Real estate can be a lucrative investment, but it can also be confusing. There are a lot of real estate terms that new investors should know. This article will define some of the most important ones according to Nelson Partners.
Equity is the difference between how much a property is worth and how much you owe on it. It’s what you would get if you sold the property.
A mortgage is a loan that you take out to buy a property. The mortgage is secured by the property, which means that the lender can seize the property if you don’t repay the loan.
Interest is what you pay to borrow money. It’s usually expressed as a percentage of the amount that you borrow.
The principal is the amount of money that you borrow. It’s the initial capital sum that you agree to pay back, plus interest.
The term is the length of time that you have to repay a loan. It’s usually expressed in terms of years or months.
Amortization is the process of repaying a loan in installments. Each installment consists of both principal and interest.
A balloon payment is a large payment that you have to make at the end of a loan term. It’s usually much larger than the regular monthly payments.
Refinancing is when you take out a new mortgage to pay off your old one. This can be useful if interest rates have fallen since you took out your original mortgage.

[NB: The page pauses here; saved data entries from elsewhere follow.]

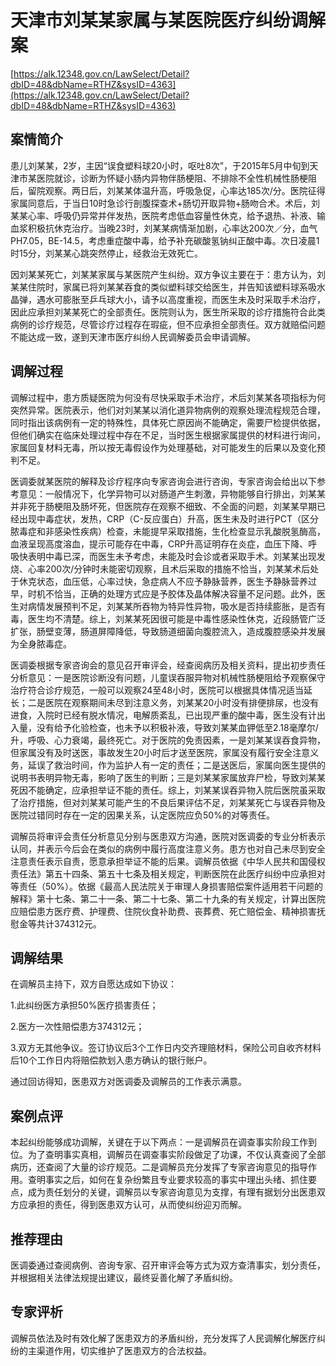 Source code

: # 天津市刘某某家属与某医院医疗纠纷调解案 

[https://alk.12348.gov.cn/LawSelect/Detail?dbID=48&dbName=RTHZ&sysID=4363](https://alk.12348.gov.cn/LawSelect/Detail?dbID=48&dbName=RTHZ&sysID=4363) 


## 案情简介 

患儿刘某某，2岁，主因“误食塑料球20小时，呕吐8次”，于2015年5月中旬到天津市某医院就诊，诊断为怀疑小肠内异物伴肠梗阻、不排除不全性机械性肠梗阻后，留院观察。两日后，刘某某体温升高，呼吸急促，心率达185次/分。医院征得家属同意后，于当日10时急诊行剖腹探查术+肠切开取异物+肠吻合术。术后，刘某某心率、呼吸仍异常并伴发热，医院考虑低血容量性休克，给予退热、补液、输血浆积极抗休克治疗。当晚23时，刘某某病情渐加剧，心率达200次／分，血气PH7.05，BE-14.5，考虑重症酸中毒，给予补充碳酸氢钠纠正酸中毒。次日凌晨1时15分，刘某某心跳突然停止，经救治无效死亡。 
 
因刘某某死亡，刘某某家属与某医院产生纠纷。双方争议主要在于：患方认为，刘某某住院时，家属已将刘某某吞食的类似塑料球交给医生，并告知该塑料球系吸水晶弹，遇水可膨胀至乒乓球大小，请予以高度重视，而医生未及时采取手术治疗，因此应承担刘某某死亡的全部责任。医院则认为，医生所采取的诊疗措施符合此类病例的诊疗规范，尽管诊疗过程存在瑕疵，但不应承担全部责任。双方就赔偿问题不能达成一致，遂到天津市医疗纠纷人民调解委员会申请调解。 

## 调解过程 

调解过程中，患方质疑医院为何没有尽快采取手术治疗，术后刘某某各项指标为何突然异常。医院表示，他们对刘某某以消化道异物病例的观察处理流程规范合理，同时指出该病例有一定的特殊性，具体死亡原因尚不能确定，需要尸检提供依据，但他们确实在临床处理过程中存在不足，当时医生根据家属提供的材料进行询问，家属回复材料无毒，所以按无毒假设作为处理基础，对可能发生的后果以及变化预判不足。 
 
医调委就某医院的解释及诊疗程序向专家咨询会进行咨询，专家咨询会给出以下参考意见：一般情况下，化学异物可以对肠道产生刺激，异物能够自行排出，刘某某并非死于肠梗阻及肠坏死，但医院存在观察不细致、不全面的问题，刘某某早期已经出现中毒症状，发热，CRP（C-反应蛋白）升高，医生未及时进行PCT（区分脓毒症和非感染性疾病）检查，未能提早采取措施，生化检查显示乳酸脱氢酶高，血液呈现高度溶血，提示可能存在中毒，CRP升高证明存在炎症，血压下降、呼吸快表明中毒已深，而医生未予考虑，未能及时会诊或者采取手术。刘某某出现发烧、心率200次/分钟时未能密切观察，且术后采取的措施不恰当，刘某某术后处于休克状态，血压低，心率过快，急症病人不应予静脉营养，医生予静脉营养过早，时机不恰当，正确的处理方式应是予胶体及晶体解决容量不足问题。此外，医生对病情发展预判不足，刘某某所吞物为特异性异物，吸水是否持续膨胀，是否有毒，医生均不清楚。综上，刘某某死因很可能是中毒性感染性休克，近段肠管广泛扩张，肠壁变薄，肠道屏障降低，导致肠道细菌向腹腔流入，造成腹腔感染并发展为全身脓毒症。 
 
医调委根据专家咨询会的意见召开审评会，经查阅病历及相关资料，提出初步责任分析意见：一是医院诊断没有问题，儿童误吞服异物对机械性肠梗阻给予观察保守治疗符合诊疗规范，一般可以观察24至48小时，医院可以根据具体情况适当延长；二是医院在观察期间未尽到注意义务，刘某某20小时没有排便排尿，也没有进食，入院时已经有脱水情况，电解质紊乱，已出现严重的酸中毒，医生没有计出入量，没有给予化验检查，也未予以积极补液，导致刘某某血钾低至2.18毫摩尔/升，呼吸、心力衰竭，最终死亡。对于医院的免责因素，一是刘某某误吞食异物，但家属没有及时送医，事故发生20小时后才送至医院，家属没有履行安全注意义务，延误了救治时间，作为监护人有一定的责任；二是送医后，家属向医生提供的说明书表明异物无毒，影响了医生的判断；三是刘某某家属放弃尸检，导致刘某某死因不能确定，应承担举证不能的责任。综上，刘某某误吞异物入院后医院虽采取了治疗措施，但对刘某某可能产生的不良后果评估不足，刘某某死亡与误吞异物及医院过错同时存在一定的因果关系，认定医院应负50%的对等责任。 
 
调解员将审评会责任分析意见分别与医患双方沟通，医院对医调委的专业分析表示认同，并表示今后会在类似的病例中履行高度注意义务。患方也对自己未尽到安全注意责任表示自责，愿意承担举证不能的后果。调解员依据《中华人民共和国侵权责任法》第五十四条、第五十七条及相关规定，判断医院在此医疗纠纷中应承担对等责任（50%）。依据《最高人民法院关于审理人身损害赔偿案件适用若干问题的解释》第十七条、第二十一条、第二十七条、第二十九条的有关规定，计算出医院应赔偿患方医疗费、护理费、住院伙食补助费、丧葬费、死亡赔偿金、精神损害抚慰金等共计374312元。 

## 调解结果 

在调解员主持下，双方自愿达成如下协议： 
 
1.此纠纷医方承担50%医疗损害责任； 
 
2.医方一次性赔偿患方374312元； 
 
3.双方无其他争议。签订协议后3个工作日内交齐理赔材料，保险公司自收齐材料后10个工作日内将赔偿款划入患方确认的银行账户。 
 
通过回访得知，医患双方对医调委及调解员的工作表示满意。 

## 案例点评 

本起纠纷能够成功调解，关键在于以下两点：一是调解员在调查事实阶段工作到位。为了查明事实真相，调解员在调查事实阶段做足了功课，不仅认真查阅了全部病历，还查阅了大量的诊疗规范。二是调解员充分发挥了专家咨询意见的指导作用。查明事实之后，如何在复杂纷繁且专业要求较高的事实中理出头绪、抓住要点，成为责任划分的关键，调解员以专家咨询意见为支撑，有理有据划分出医患双方应承担的责任，得到医患双方认可，从而使纠纷迎刃而解。 

## 推荐理由 

医调委通过查阅病例、咨询专家、召开审评会等方式为双方查清事实，划分责任，并根据相关法律法规提出建议，最终妥善化解了矛盾纠纷。 

## 专家评析 

调解员依法及时有效化解了医患双方的矛盾纠纷，充分发挥了人民调解化解医疗纠纷的主渠道作用，切实维护了医患双方的合法权益。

Foreclosure is when the lender seizes your property because you’ve failed to repay the mortgage. It’s a last resort for the lender, and it can result in significant financial problems for the borrower.
ARV stands for after-repair value. It’s the value of a property once it’s been fixed up and ready to be sold or rented out.
An appraisal is an estimate of the true market value of a property made by an experienced professional appraiser. Many lenders will only lend you money on properties that are worth more than what you owe on them, so they require that you have this done before offering you a loan.
A comparable market analysis is another way of estimating how much your house would sell for if it were put up for sale on the open market. It involves looking at similar properties that have recently sold in your area.
The title is the legal ownership of a property. It’s evidenced by a title deed, which is a document that proves who owns the property and how much they own it for.
Closing costs are the fees and expenses you have to pay when buying or selling a property. They usually amount to several thousand dollars.
An escrow is an account into which both the buyer and seller put money to be used for closing costs. A third party holds it until the transaction is complete, at which point it’s released to the appropriate party.
Rent-to-own is a type of contract whereby the tenant agrees to rent a property for a set period of time, with an option to buy it at the end of the term. This can be a good way to get into the property market if you can’t afford to buy outright.